- **PROBLEM TO WORK ON**: Repeat all of the records exactly, leaving out the pictures.

BEGIN

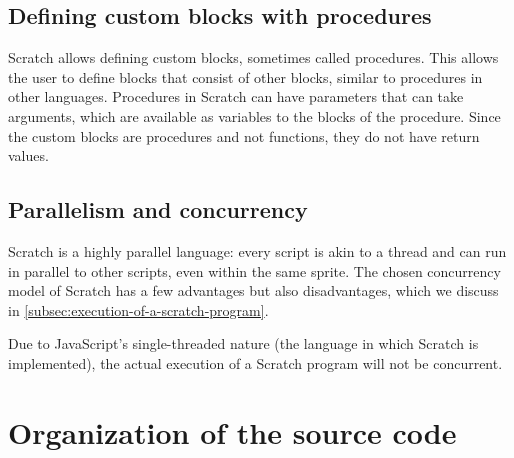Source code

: \documentclass[../main]{subfiles}
\begin{document}
\subsection{Defining custom blocks with procedures}\label{subsec:defining-custom-blocks-with-procedures}

Scratch allows defining custom blocks, sometimes called procedures.
This allows the user to define blocks that consist of other blocks, similar to procedures in other languages.
Procedures in Scratch can have parameters that can take arguments, which are available as variables to the blocks of the procedure.
Since the custom blocks are procedures and not functions, they do not have return values.

\subsection{Parallelism and concurrency}\label{subsec:parallelism}

Scratch is a highly parallel language: every script is akin to a thread and can run in parallel to other scripts, even within the same sprite.
The chosen concurrency model of Scratch has a few advantages but also disadvantages, which we discuss in \cref{subsec:execution-of-a-scratch-program}.

Due to JavaScript's single-threaded nature (the language in which Scratch is implemented), the actual execution of a Scratch program will not be concurrent.

\section{Organization of the source code}\label{sec:scratch-internal}
\end{document}
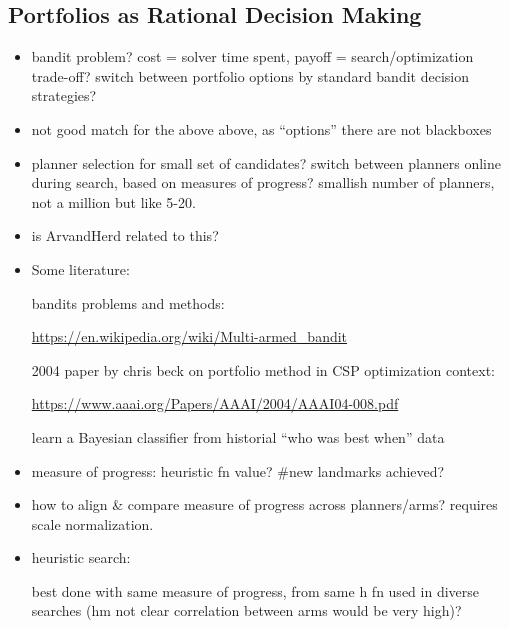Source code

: 
\subsection{Portfolios as Rational Decision Making}

\begin{itemize}

\item bandit problem? cost = solver time spent, payoff =
  search/optimization trade-off? switch between portfolio options by
  standard bandit decision strategies?

\item not good match for the above above, as ``options'' there are not
  blackboxes

\item planner selection for small set of candidates? switch between
  planners online during search, based on measures of progress?
  smallish number of planners, not a million but like 5-20.

\item is ArvandHerd related to this?

\item Some literature:

  bandits problems and methods:

  \url{https://en.wikipedia.org/wiki/Multi-armed_bandit}

  2004 paper by chris beck on portfolio method in CSP optimization context:

  \url{https://www.aaai.org/Papers/AAAI/2004/AAAI04-008.pdf}

  learn a Bayesian classifier from historial ``who was best when''
  data

\item measure of progress: heuristic fn value? \#new landmarks
  achieved?

\item how to align \& compare measure of progress across
  planners/arms? requires scale normalization.

\item heuristic search: 

  best done with same measure of progress, from same h fn used in
  diverse searches (hm not clear correlation between arms would be
  very high)? 


\end{itemize}

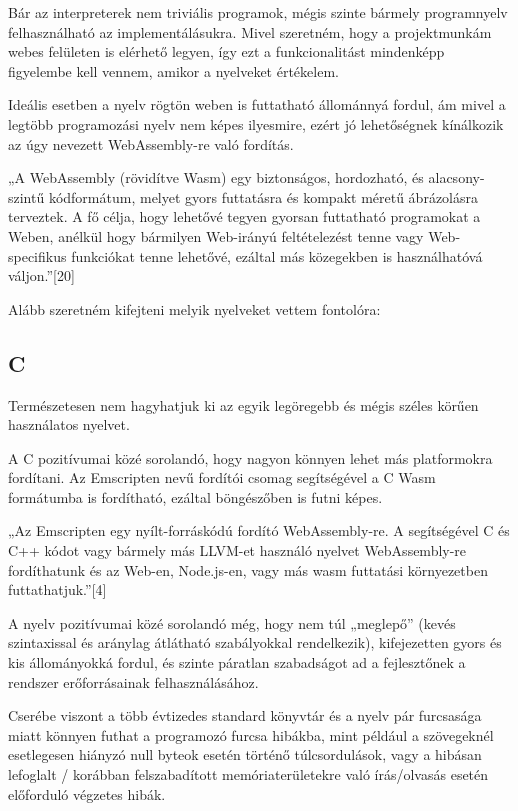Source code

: Bár az interpreterek nem triviális programok, mégis szinte bármely programnyelv felhasználható az implementálásukra. Mivel szeretném, hogy a projektmunkám webes felületen is elérhető legyen, így ezt a funkcionalitást mindenképp figyelembe kell vennem, amikor a nyelveket értékelem.

Ideális esetben a nyelv rögtön weben is futtatható állománnyá fordul, ám mivel a legtöbb programozási nyelv nem képes ilyesmire, ezért jó lehetőségnek kínálkozik az úgy nevezett WebAssembly-re való fordítás.

„A WebAssembly (rövidítve Wasm) egy biztonságos, hordozható, és alacsony-szintű kódformátum, melyet gyors futtatásra és kompakt méretű ábrázolásra terveztek. A fő célja, hogy lehetővé tegyen gyorsan futtatható programokat a Weben, anélkül hogy bármilyen Web-irányú feltételezést tenne vagy Web-specifikus funkciókat tenne lehetővé, ezáltal más közegekben is használhatóvá váljon.”[20]

Alább szeretném kifejteni melyik nyelveket vettem fontolóra:

\newpage

\subsection{C}

Természetesen nem hagyhatjuk ki az egyik legöregebb és mégis széles körűen használatos nyelvet.

A C pozitívumai közé sorolandó, hogy nagyon könnyen lehet más platformokra fordítani. Az Emscripten nevű fordítói csomag segítségével a C Wasm formátumba is fordítható, ezáltal böngészőben is futni képes.

„Az Emscripten egy nyílt-forráskódú fordító WebAssembly-re. A segítségével C és C++ kódot vagy bármely más LLVM-et használó nyelvet WebAssembly-re fordíthatunk és az Web-en, Node.js-en, vagy más wasm futtatási környezetben futtathatjuk.”[4]

A nyelv pozitívumai közé sorolandó még, hogy nem túl „meglepő” (kevés szintaxissal és aránylag átlátható szabályokkal rendelkezik), kifejezetten gyors és kis állományokká fordul, és szinte páratlan szabadságot ad a fejlesztőnek a rendszer erőforrásainak felhasználásához.

Cserébe  viszont a több évtizedes standard könyvtár és a nyelv pár furcsasága miatt könnyen futhat a programozó furcsa hibákba, mint például a szövegeknél esetlegesen hiányzó null byteok esetén történő túlcsordulások, vagy a hibásan lefoglalt / korábban felszabadított memóriaterületekre való írás/olvasás esetén előforduló végzetes hibák.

END

- **YOUR SOLUTION**:
Source code

: \documentclass[../main]{subfiles}
\begin{document}
\subsection{Defining custom blocks with procedures}\label{subsec:defining-custom-blocks-with-procedures}

Scratch allows defining custom blocks, sometimes called procedures.
This allows the user to define blocks that consist of other blocks, similar to procedures in other languages.
Procedures in Scratch can have parameters that can take arguments, which are available as variables to the blocks of the procedure.
Since the custom blocks are procedures and not functions, they do not have return values.

\subsection{Parallelism and concurrency}\label{subsec:parallelism}

Scratch is a highly parallel language: every script is akin to a thread and can run in parallel to other scripts, even within the same sprite.
The chosen concurrency model of Scratch has a few advantages but also disadvantages, which we discuss in \cref{subsec:execution-of-a-scratch-program}.

Due to JavaScript's single-threaded nature (the language in which Scratch is implemented), the actual execution of a Scratch program will not be concurrent.

\section{Organization of the source code}\label{sec:scratch-internal}
\end{document}
Source code

: 
\subsection{Portfolios as Rational Decision Making}

\begin{itemize}

\item bandit problem? cost = solver time spent, payoff =
  search/optimization trade-off? switch between portfolio options by
  standard bandit decision strategies?

\item not good match for the above above, as ``options'' there are not
  blackboxes

\item planner selection for small set of candidates? switch between
  planners online during search, based on measures of progress?
  smallish number of planners, not a million but like 5-20.

\item is ArvandHerd related to this?

\item Some literature:

  bandits problems and methods:

  \url{https://en.wikipedia.org/wiki/Multi-armed_bandit}

  2004 paper by chris beck on portfolio method in CSP optimization context:

  \url{https://www.aaai.org/Papers/AAAI/2004/AAAI04-008.pdf}

  learn a Bayesian classifier from historial ``who was best when''
  data

\item measure of progress: heuristic fn value? \#new landmarks
  achieved?

\item how to align \& compare measure of progress across
  planners/arms? requires scale normalization.

\item heuristic search: 

  best done with same measure of progress, from same h fn used in
  diverse searches (hm not clear correlation between arms would be
  very high)? 


\end{itemize}

Source code

: Bár az interpreterek nem triviális programok, mégis szinte bármely programnyelv felhasználható az implementálásukra. Mivel szeretném, hogy a projektmunkám webes felületen is elérhető legyen, így ezt a funkcionalitást mindenképp figyelembe kell vennem, amikor a nyelveket értékelem.

Ideális esetben a nyelv rögtön weben is futtatható állománnyá fordul, ám mivel a legtöbb programozási nyelv nem képes ilyesmire, ezért jó lehetőségnek kínálkozik az úgy nevezett WebAssembly-re való fordítás.

„A WebAssembly (rövidítve Wasm) egy biztonságos, hordozható, és alacsony-szintű kódformátum, melyet gyors futtatásra és kompakt méretű ábrázolásra terveztek. A fő célja, hogy lehetővé tegyen gyorsan futtatható programokat a Weben, anélkül hogy bármilyen Web-irányú feltételezést tenne vagy Web-specifikus funkciókat tenne lehetővé, ezáltal más közegekben is használhatóvá váljon.”[20]

Alább szeretném kifejteni melyik nyelveket vettem fontolóra:

\newpage

\subsection{C}

Természetesen nem hagyhatjuk ki az egyik legöregebb és mégis széles körűen használatos nyelvet.

A C pozitívumai közé sorolandó, hogy nagyon könnyen lehet más platformokra fordítani. Az Emscripten nevű fordítói csomag segítségével a C Wasm formátumba is fordítható, ezáltal böngészőben is futni képes.

„Az Emscripten egy nyílt-forráskódú fordító WebAssembly-re. A segítségével C és C++ kódot vagy bármely más LLVM-et használó nyelvet WebAssembly-re fordíthatunk és az Web-en, Node.js-en, vagy más wasm futtatási környezetben futtathatjuk.”[4]

A nyelv pozitívumai közé sorolandó még, hogy nem túl „meglepő” (kevés szintaxissal és aránylag átlátható szabályokkal rendelkezik), kifejezetten gyors és kis állományokká fordul, és szinte páratlan szabadságot ad a fejlesztőnek a rendszer erőforrásainak felhasználásához.

Cserébe  viszont a több évtizedes standard könyvtár és a nyelv pár furcsasága miatt könnyen futhat a programozó furcsa hibákba, mint például a szövegeknél esetlegesen hiányzó null byteok esetén történő túlcsordulások, vagy a hibásan lefoglalt / korábban felszabadított memóriaterületekre való írás/olvasás esetén előforduló végzetes hibák.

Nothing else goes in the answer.